Trésor hopi.

                   

On pourrait maudire les piles de livres qui s’accumulent chez nous, car à force de recevoir des ouvrages que l’on feuillette et qui ne sont ni écrits ni à lire, on en oublie certaines pépites qui peu à peu se sont trouvées dessous la gangue de livres à recycler.

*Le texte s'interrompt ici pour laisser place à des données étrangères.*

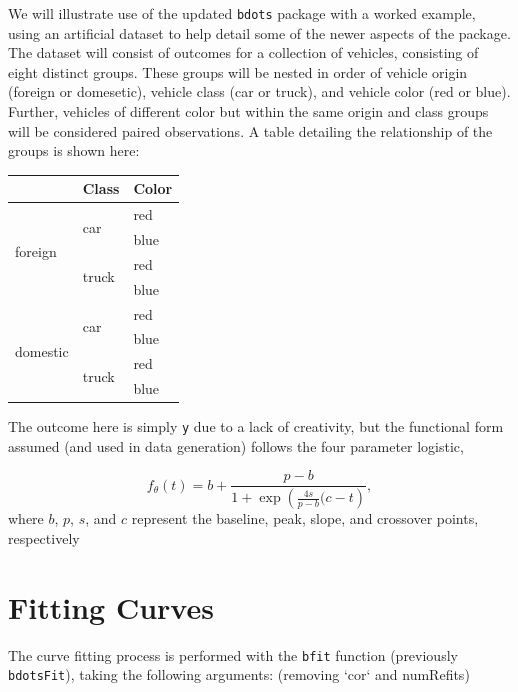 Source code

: \documentclass{article}
\newcommand{\xt}{\texttt}%
\begin{document}
We will illustrate use of the updated \xt{bdots} package with a worked example, using an artificial dataset to help detail some of the newer aspects of the package. The dataset will consist of outcomes for a collection of vehicles, consisting of eight distinct groups. These groups will be nested in order of vehicle origin (foreign or domesetic), vehicle class (car or truck), and vehicle color (red or blue). Further, vehicles of different color but within the same origin and class groups will be considered paired observations. A table detailing the relationship of the groups is shown here:

\begin{center}

\begin{tabular}{|p{0.9in}|p{0.9in}|p{0.9in}|} \hline 
\rowcolor{lightgray} \multicolumn{1}{|c|}{Origin} & \multicolumn{1}{c|}{Class} & \multicolumn{1}{c|}{Color}\\
\hline
\multirow{4}{*}{foreign} & \multirow{2}{*}{car} & red \\
\hhline{~~-}
& & blue \\
\hhline{~--}
& \multirow{2}{*}{truck} & red \\
\hhline{~~-}
& & blue \\
\hline
\multirow{4}{*}{domestic} & \multirow{2}{*}{car} & red \\
\hhline{~~-}
& & blue \\
\hhline{~--}
& \multirow{2}{*}{truck} & red \\
\hhline{~~-}
& & blue \\
\hline
\end{tabular}
\end{center}

The outcome here is simply \xt{y} due to a lack of creativity, but the functional form assumed (and used in data generation) follows the four parameter logistic, 

\begin{equation}
f_{\theta}(t) = b + \frac{p-b}{1 + \exp \left( \frac{4s}{p-b} (c-t \right)},
\end{equation}
where $b$, $p$, $s$, and $c$ represent the baseline, peak, slope, and crossover points, respectively


\section{Fitting Curves}

The curve fitting process is performed with the \texttt{bfit} function (previously \texttt{bdotsFit}), taking the following arguments: (removing `cor` and numRefits)
\end{document}
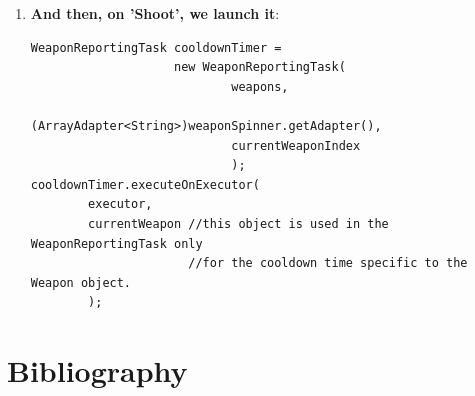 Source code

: \documentclass{article}
\begin{document}
\begin{enumerate}
\begin{verbatim}
 			try {
				Thread.sleep(200);
			} catch (InterruptedException e) {
				// TODO Auto-generated catch block
				e.printStackTrace();
			}
 			
 			secondsElapsed = 
 					(int) MapUtils.getTimeDelta(weapon.getLastUsed(), true);
 		}
 		
 		return 1;
 	}
     
    
    protected synchronized void onProgressUpdate(Integer... progress) {
    	
    	if(progress != null)
    		weaponsArray.set(
    			selectedIndex, 
    			initialWeaponName+" ("+progress[0].toString()+" )"
    			);
    	
    	else 
    		weaponsArray.set(
    			selectedIndex, 
    			initialWeaponName
    			);
    	
    	dataAdapter.notifyDataSetChanged();
    }

    
    @Override
    protected void onPostExecute(Integer result) {
    	weaponsArray.set(selectedIndex, initialWeaponName);
    	dataAdapter.notifyDataSetChanged();    	
    	super.onPostExecute(result);
    	
    	hasFinished = true;
    	
    }
    
    @Override
    protected void onCancelled() {
    	weaponsArray.set(selectedIndex, initialWeaponName);
    	dataAdapter.notifyDataSetChanged();
    	super.onCancelled();
    	
    	hasFinished = true;
    }



	public boolean hasFinished() {
		return hasFinished;
	}
    
}

\end{verbatim}

  \item \textbf{And then, on 'Shoot', we launch it}:

\begin{verbatim}
WeaponReportingTask cooldownTimer = 
					new WeaponReportingTask(
							weapons,
							(ArrayAdapter<String>)weaponSpinner.getAdapter(),
							currentWeaponIndex
							);
cooldownTimer.executeOnExecutor(
		executor,
		currentWeapon //this object is used in the WeaponReportingTask only  
					  //for the cooldown time specific to the Weapon object.
		);
\end{verbatim}


\end{enumerate}






\section{Bibliography}
		
	
\end{document}
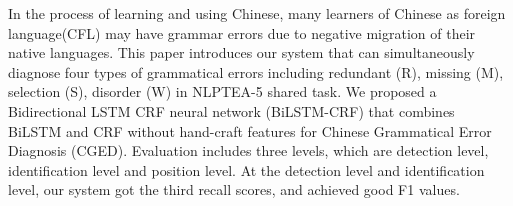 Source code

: In the process of learning and using Chinese, many learners of Chinese as foreign language(CFL) may have grammar errors due to negative migration of their native languages. This paper introduces our system that can simultaneously diagnose four types of grammatical errors including redundant (R), missing (M), selection (S), disorder (W) in NLPTEA-5 shared task. We proposed a Bidirectional LSTM CRF neural network (BiLSTM-CRF) that combines BiLSTM and CRF without hand-craft features for Chinese Grammatical Error Diagnosis (CGED). Evaluation includes three levels, which are detection level, identification level and position level. At the detection level and identification level, our system got the third recall scores, and achieved good F1 values.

C’est le cas de ce roman, écrit par une quasi-inconnue : Bérengère Cournut, qui a eu le mérite de donner deux ou trois livres aux éditions Attila et à L’Oie de Cravan. Cette fois, l’auteure se plonge dans l’univers des Indiens Hopis, en Arizona ; nous ignorons tout de l’époque, et ne savons presque rien de ces déserts battus par les vents, de ces mesas isolées qui gardent les traces du passage des peuples amérindiens depuis des siècles. Et cette fois-ci, miracle ! Dès la première page, nous plongeons dans un univers nouveau, coloré, chaleureux, en compagnie d’une fillette nommée Tayatitaawa, « Celle-qui-salue-le-Soleil-en-riant ». C’est peu dire que la bougresse a du caractère. Indépendante, curieuse, plus qu’audacieuse et même intrépide, elle va explorer son petit monde, connaître son clan, celui du Papillon, et aussi « le Clan de l’Ours noir », dont on devine qu’un jour elle fera partie. Fascinée par son père, un homme taciturne qui préside à différentes cérémonies, elle observe attentivement tous les membres de son clan et surtout, assiste à tous les rites : « À leur façon de pénétrer dans la kiva, nous pouvions déjà deviner quel genre d’esprits ils étaient. Les Catori arrivaient à pas lourds et lents, à cause des sacs remplis de graines qu’ils portaient sur leurs épaules. Les Oiseaux-Mouches, eux, s’annonçaient par le cliquetis des hochets qui ornaient leurs becs, quand les Ahótes, dits aussi Sans-Repos, frappaient leurs tambours à toute force en poussant d’intarissables gémissements. »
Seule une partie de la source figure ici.